Reply with exactly the lines from the one that contains "### Hi there 👋" through the last line of the records below, and with no other lines.

Provided information =
----------------------------------------
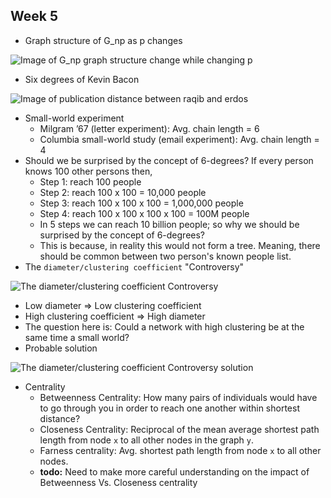 ## Week 5
* Graph structure of G_np as p changes

![Image of G_np graph structure change while changing p](https://github.com/biqar/Fall-2020-ITCS-8010-TopicsInCS/blob/master/resource/w5-g_np-change.png)
* Six degrees of Kevin Bacon

![Image of publication distance between raqib and erdos](https://github.com/biqar/Fall-2020-ITCS-8010-TopicsInCS/blob/master/resource/w5-erdos-raqib-pub-distance.png)
* Small-world experiment
  * Milgram ’67 (letter experiment): Avg. chain length = 6
  * Columbia small-world study (email experiment): Avg. chain length = 4
* Should we be surprised by the concept of 6-degrees? If every person knows 100 other persons then,
  * Step 1: reach 100 people
  * Step 2: reach 100 x 100 = 10,000 people
  * Step 3: reach 100 x 100 x 100 = 1,000,000 people
  * Step 4: reach 100 x 100 x 100 x 100 = 100M people
  * In 5 steps we can reach 10 billion people; so why we should be surprised by the concept of 6-degrees?
  * This is because, in reality this would not form a tree. Meaning, there should be common between two person's known people list.
* The `diameter/clustering coefficient` "Controversy"

![The diameter/clustering coefficient Controversy](https://github.com/biqar/Fall-2020-ITCS-8010-TopicsInCS/blob/master/resource/w5-diameter_clustering-coefficient-controversy.png)
  * Low diameter => Low clustering coefficient
  * High clustering coefficient => High diameter
  * The question here is: Could a network with high clustering be at the same time a small world?
  * Probable solution

![The diameter/clustering coefficient Controversy solution](https://github.com/biqar/Fall-2020-ITCS-8010-TopicsInCS/blob/master/resource/w5-diameter_clustering-coefficient-controversy_solution.png)
* Centrality
  * Betweenness Centrality: How many pairs of individuals would have to go through you in order to reach one another within shortest distance?
  * Closeness Centrality: Reciprocal of the mean average shortest path length from node `x` to all other nodes in the graph `y`.
  * Farness centrality: Avg. shortest path length from node `x` to all other nodes.
  * **todo:** Need to make more careful understanding on the impact of Betweenness Vs. Closeness centrality
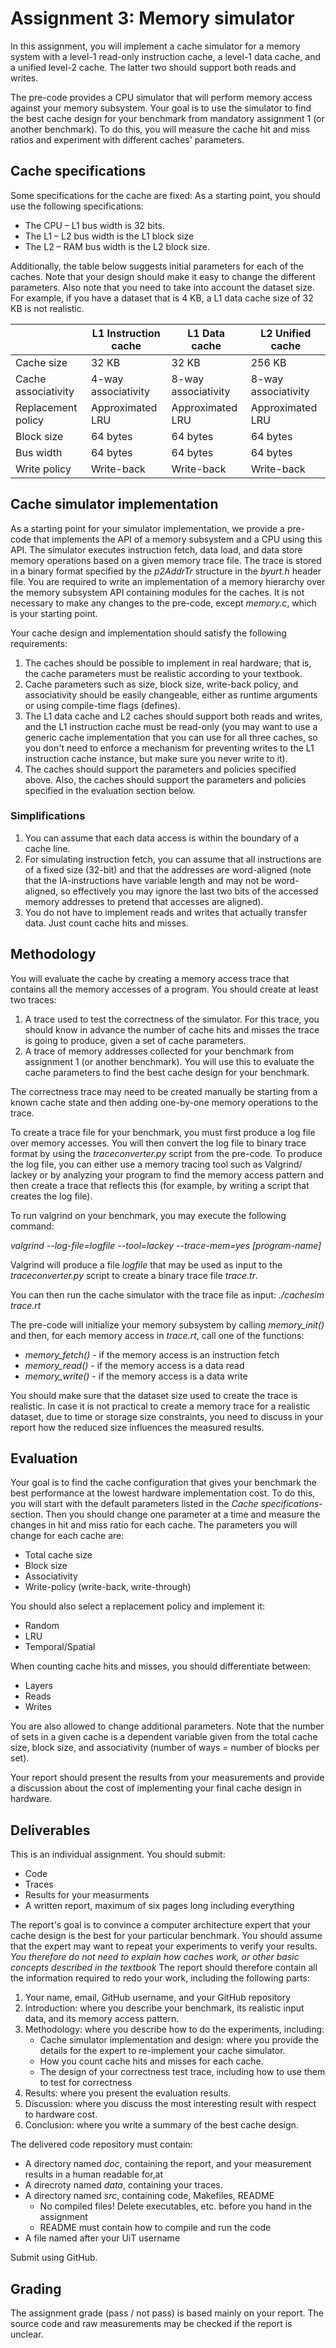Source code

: # Assignment 3: Memory simulator

In this assignment, you will implement a cache simulator for a memory system with a level-1 read-only instruction cache, a level-1 data cache, and a unified level-2 cache. The latter two should support both reads and writes.

The pre-code provides a CPU simulator that will perform memory access against your memory subsystem. Your goal is to use the simulator to find the best cache design for your benchmark from mandatory assignment 1 (or another benchmark). To do this, you will measure the cache hit and miss ratios and experiment with different caches' parameters.

## Cache specifications

Some specifications for the cache are fixed:
As a starting point, you should use the following specifications:

- The CPU – L1 bus width is 32 bits.
- The L1 – L2 bus width is the L1 block size
- The L2 – RAM bus width is the L2 block size.

Additionally, the table below suggests initial parameters for each of the caches. Note that your design should make it easy to change the different parameters. Also note that you need to take into account the dataset size. For example, if you have a dataset that is 4 KB, a L1 data cache size of 32 KB is not realistic.

|                     | L1 Instruction cache | L1 Data cache       | L2 Unified cache    |
|---------------------|----------------------|---------------------|---------------------|
| Cache size          | 32 KB                | 32 KB               | 256 KB              |
| Cache associativity | 4-way associativity  | 8-way associativity | 8-way associativity |
| Replacement policy  | Approximated LRU     | Approximated LRU    | Approximated LRU    |
| Block size          | 64 bytes             | 64 bytes            | 64 bytes            |
| Bus width           | 64 bytes             | 64 bytes            | 64 bytes            |
| Write policy        | Write-back           | Write-back          | Write-back          |

## Cache simulator implementation

As a starting point for your simulator implementation, we provide a pre-code that implements the API of a memory subsystem and a CPU using this API. The simulator executes instruction fetch, data load, and data store memory operations based on a given memory trace file. The trace is stored in a binary format specified by the _p2AddrTr_ structure in the _byurt.h_ header file. You are required to write an implementation of a memory hierarchy over the memory subsystem API containing modules for the caches. It is not necessary to make any changes to the pre-code, except _memory.c_, which is your starting point.

Your cache design and implementation should satisfy the following requirements:

1. The caches should be possible to implement in real hardware; that is, the cache parameters must be realistic according to your textbook.
2. Cache parameters such as size, block size, write-back policy, and associativity should be easily changeable, either as runtime arguments or using compile-time flags (defines).
3. The L1 data cache and L2 caches should support both reads and writes, and the L1 instruction cache must be read-only (you may want to use a generic cache implementation that you can use for all three caches, so you don't need to enforce a mechanism for preventing writes to the L1 instruction cache instance, but make sure you never write to it).
4. The caches should support the parameters and policies specified above. Also, the caches should support the parameters and policies specified in the evaluation section below.

### Simplifications

1. You can assume that each data access is within the boundary of a cache line.
2. For simulating instruction fetch, you can assume that all instructions are of a fixed size (32-bit) and that the addresses are word-aligned (note that the IA-instructions have variable length and may not be word-aligned, so effectively you may ignore the last two bits of the accessed memory addresses to pretend that accesses are aligned).
3. You do not have to implement reads and writes that actually transfer data. Just count cache hits and misses.

## Methodology

You will evaluate the cache by creating a memory access trace that contains all the memory accesses of a program. You should create at least two traces:

1. A trace used to test the correctness of the simulator. For this trace, you should know in advance the number of cache hits and misses the trace is going to produce, given a set of cache parameters.
2. A trace of memory addresses collected for your benchmark from assignment 1 (or another benchmark). You will use this to evaluate the cache parameters to find the best cache design for your benchmark.
    
The correctness trace may need to be created manually be starting from a known cache state and then adding one-by-one memory operations to the trace.

To create a trace file for your benchmark, you must first produce a log file over memory accesses. You will then convert the log file to binary trace format by using the _traceconverter.py_ script from the pre-code. To produce the log file, you can either use a memory tracing tool such as Valgrind/ lackey or by analyzing your program to find the memory access pattern and then create a trace that reflects this (for example, by writing a script that creates the log file). 

To run valgrind on your benchmark, you may execute the following command:

_valgrind --log-file=logfile --tool=lackey --trace-mem=yes [program-name]_

Valgrind will produce a file _logfile_ that may be used as input to the _traceconverter.py_ script to create a binary trace file _trace.tr_. 

You can then run the cache simulator with the trace file as input: _./cachesim trace.rt_

The pre-code will initialize your memory subsystem by calling *memory_init()* and then, for each memory access in _trace.rt_, call one of the functions:
* *memory_fetch()* - if the memory access is an instruction fetch
* *memory_read()* - if the memory access is a data read
* *memory_write()* - if the memory access is a data write

You should make sure that the dataset size used to create the trace is realistic. In case it is not practical to create a memory trace for a realistic dataset, due to time or storage size constraints, you need to discuss in your report how the reduced size influences the measured results.

## Evaluation

Your goal is to find the cache configuration that gives your benchmark the best performance at the lowest hardware implementation cost. To do this, you will start with the default parameters listed in the _Cache specifications_-section. Then you should change one parameter at a time and measure the changes in hit and miss ratio for each cache. The parameters you will change for each cache are:
* Total cache size
* Block size
* Associativity
* Write-policy (write-back, write-through)

You should also select a replacement policy and implement it:
* Random
* LRU
* Temporal/Spatial

When counting cache hits and misses, you should differentiate between:
* Layers
* Reads
* Writes

You are also allowed to change additional parameters. Note that the number of sets in a given cache is a dependent variable given from the total cache size, block size, and associativity (number of ways = number of blocks per set). 

Your report should present the results from your measurements and provide a discussion about the cost of implementing your final cache design in hardware.

## Deliverables

This is an individual assignment. You should submit:
* Code
* Traces
* Results for your measurments
* A written report, maximum of six pages long including everything

The report's goal is to convince a computer architecture expert that your cache design is the best for your particular benchmark. You should assume that the expert may want to repeat your experiments to verify your results. *You therefore do not need to explain how caches work, or other basic concepts described in the textbook* The report should therefore contain all the information required to redo your work, including the following parts:

1. Your name, email, GitHub username, and your GitHub repository
2. Introduction: where you describe your benchmark, its realistic input data, and its memory access pattern. 
3. Methodology: where you describe how to do the experiments, including:
    * Cache simulator implementation and design: where you provide the details for the expert to re-implement your cache simulator.
    * How you count cache hits and misses for each cache.
    * The design of your correctness test trace, including how to use them to test for correctness
4. Results: where you present the evaluation results.
5. Discussion: where you discuss the most interesting result with respect to hardware cost.
6. Conclusion: where you write a summary of the best cache design. 

The delivered code repository must contain:
* A directory named _doc_, containing the report, and your measurement results in a human readable for,at
* A direcroty named _data_, containing your traces.
* A directory named _src_, containing code, Makefiles, README
  * No compiled files! Delete executables, etc. before you hand in the assignment
  * README must contain how to compile and run the code
 * A file named after your UiT username

Submit using GitHub.

## Grading

The assignment grade (pass / not pass) is based mainly on your report. The source code and raw measurements may be checked if the report is unclear.
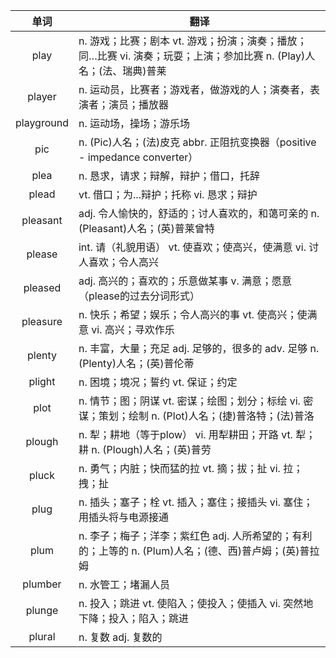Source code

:|单词|翻译  |
|:--:|--| 
|	play  		|		n. 游戏；比赛；剧本 vt. 游戏；扮演；演奏；播放；同…比赛 vi. 演奏；玩耍；上演；参加比赛 n. (Play)人名；(法、瑞典)普莱	|		
|	player  		|		n. 运动员，比赛者；游戏者，做游戏的人；演奏者，表演者；演员；播放器	|		
|	playground  		|		n. 运动场，操场；游乐场	|		
|	pic  		|		n. (Pic)人名；(法)皮克 abbr. 正阻抗变换器（positive - impedance converter）	|		
|	plea  		|		n. 恳求，请求；辩解，辩护；借口，托辞	|		
|	plead  		|		vt. 借口；为...辩护；托称 vi. 恳求；辩护	|		
|	pleasant  		|		adj. 令人愉快的，舒适的；讨人喜欢的，和蔼可亲的 n. (Pleasant)人名；(英)普莱曾特	|		
|	please  		|		int. 请（礼貌用语） vt. 使喜欢；使高兴，使满意 vi. 讨人喜欢；令人高兴	|		
|	pleased  		|		adj. 高兴的；喜欢的；乐意做某事 v. 满意；愿意（please的过去分词形式）	|		
|	pleasure  		|		n. 快乐；希望；娱乐；令人高兴的事 vt. 使高兴；使满意 vi. 高兴；寻欢作乐	|		
|	plenty  		|		n. 丰富，大量；充足 adj. 足够的，很多的 adv. 足够 n. (Plenty)人名；(英)普伦蒂	|		
|	plight  		|		n. 困境；境况；誓约 vt. 保证；约定	|		
|	plot  		|		n. 情节；图；阴谋 vt. 密谋；绘图；划分；标绘 vi. 密谋；策划；绘制 n. (Plot)人名；(捷)普洛特；(法)普洛	|		
|	plough  		|		n. 犁；耕地（等于plow） vi. 用犁耕田；开路 vt. 犁；耕 n. (Plough)人名；(英)普劳	|		
|	pluck  		|		n. 勇气；内脏；快而猛的拉 vt. 摘；拔；扯 vi. 拉；拽；扯	|		
|	plug  		|		n. 插头；塞子；栓 vt. 插入；塞住；接插头 vi. 塞住；用插头将与电源接通	|		
|	plum  		|		n. 李子；梅子；洋李；紫红色 adj. 人所希望的；有利的；上等的 n. (Plum)人名；(德、西)普卢姆；(英)普拉姆	|		
|	plumber  		|		n. 水管工；堵漏人员	|		
|	plunge  		|		n. 投入；跳进 vt. 使陷入；使投入；使插入 vi. 突然地下降；投入；陷入；跳进	|		
|	plural  		|		n. 复数 adj. 复数的	|		
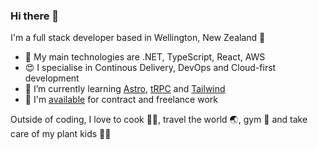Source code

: ### Hi there 👋

I'm a full stack developer based in Wellington, New Zealand 🥝

- 🔭 My main technologies are .NET, TypeScript, React, AWS
- 😍 I specialise in Continous Delivery, DevOps and Cloud-first development 
- 🌱 I’m currently learning [Astro](https://astro.build), [tRPC](https://trpc.io) and [Tailwind](https://tailwindcss.com)
- 💼 I'm [available](mailto:malin.malliya.wadu@gmail.com) for contract and freelance work

Outside of coding, I love to cook 👨‍🍳, travel the world 🌏, gym 💪 and take care of my plant kids 👨‍🌾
----------------------------------------
Answer =
: ### Hi there 👋

I'm a full stack developer based in Wellington, New Zealand 🥝

- 🔭 My main technologies are .NET, TypeScript, React, AWS
- 😍 I specialise in Continous Delivery, DevOps and Cloud-first development 
- 🌱 I’m currently learning [Astro](https://astro.build), [tRPC](https://trpc.io) and [Tailwind](https://tailwindcss.com)
- 💼 I'm [available](mailto:malin.malliya.wadu@gmail.com) for contract and freelance work

Outside of coding, I love to cook 👨‍🍳, travel the world 🌏, gym 💪 and take care of my plant kids 👨‍🌾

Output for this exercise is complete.